Recorded data below:

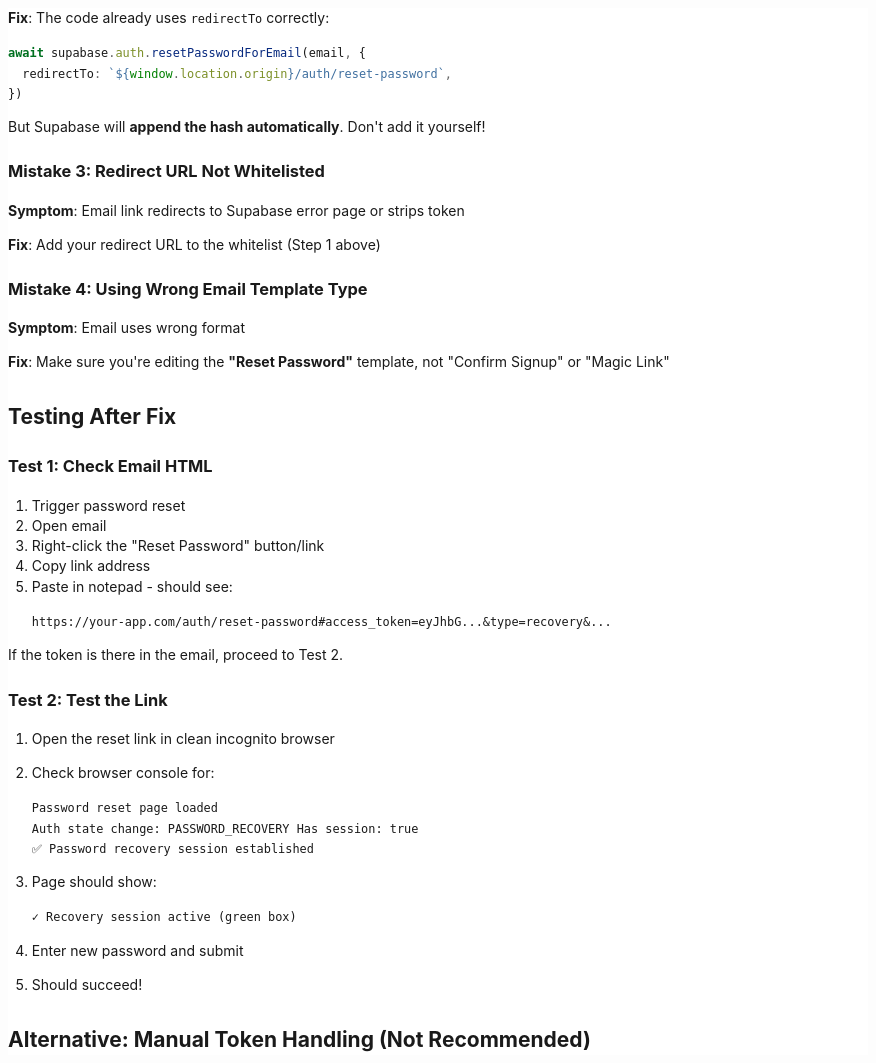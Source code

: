 **Fix**: The code already uses `redirectTo` correctly:
```typescript
await supabase.auth.resetPasswordForEmail(email, {
  redirectTo: `${window.location.origin}/auth/reset-password`,
})
```

But Supabase will **append the hash automatically**. Don't add it yourself!

### Mistake 3: Redirect URL Not Whitelisted
**Symptom**: Email link redirects to Supabase error page or strips token

**Fix**: Add your redirect URL to the whitelist (Step 1 above)

### Mistake 4: Using Wrong Email Template Type
**Symptom**: Email uses wrong format

**Fix**: Make sure you're editing the **"Reset Password"** template, not "Confirm Signup" or "Magic Link"

## Testing After Fix

### Test 1: Check Email HTML

1. Trigger password reset
2. Open email
3. Right-click the "Reset Password" button/link
4. Copy link address
5. Paste in notepad - should see:
   ```
   https://your-app.com/auth/reset-password#access_token=eyJhbG...&type=recovery&...
   ```

If the token is there in the email, proceed to Test 2.

### Test 2: Test the Link

1. Open the reset link in clean incognito browser
2. Check browser console for:
   ```
   Password reset page loaded
   Auth state change: PASSWORD_RECOVERY Has session: true
   ✅ Password recovery session established
   ```

3. Page should show:
   ```
   ✓ Recovery session active (green box)
   ```

4. Enter new password and submit
5. Should succeed!

## Alternative: Manual Token Handling (Not Recommended)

End of Recorded data.

### What the exercise asks
Repeat the records above word for word, keeping no pictures in the copy.

### Written response
Source code

: **Fix**: The code already uses `redirectTo` correctly:
```typescript
await supabase.auth.resetPasswordForEmail(email, {
  redirectTo: `${window.location.origin}/auth/reset-password`,
})
```

But Supabase will **append the hash automatically**. Don't add it yourself!

### Mistake 3: Redirect URL Not Whitelisted
**Symptom**: Email link redirects to Supabase error page or strips token

**Fix**: Add your redirect URL to the whitelist (Step 1 above)

### Mistake 4: Using Wrong Email Template Type
**Symptom**: Email uses wrong format

**Fix**: Make sure you're editing the **"Reset Password"** template, not "Confirm Signup" or "Magic Link"

## Testing After Fix

### Test 1: Check Email HTML

1. Trigger password reset
2. Open email
3. Right-click the "Reset Password" button/link
4. Copy link address
5. Paste in notepad - should see:
   ```
   https://your-app.com/auth/reset-password#access_token=eyJhbG...&type=recovery&...
   ```

If the token is there in the email, proceed to Test 2.

### Test 2: Test the Link

1. Open the reset link in clean incognito browser
2. Check browser console for:
   ```
   Password reset page loaded
   Auth state change: PASSWORD_RECOVERY Has session: true
   ✅ Password recovery session established
   ```

3. Page should show:
   ```
   ✓ Recovery session active (green box)
   ```

4. Enter new password and submit
5. Should succeed!

## Alternative: Manual Token Handling (Not Recommended)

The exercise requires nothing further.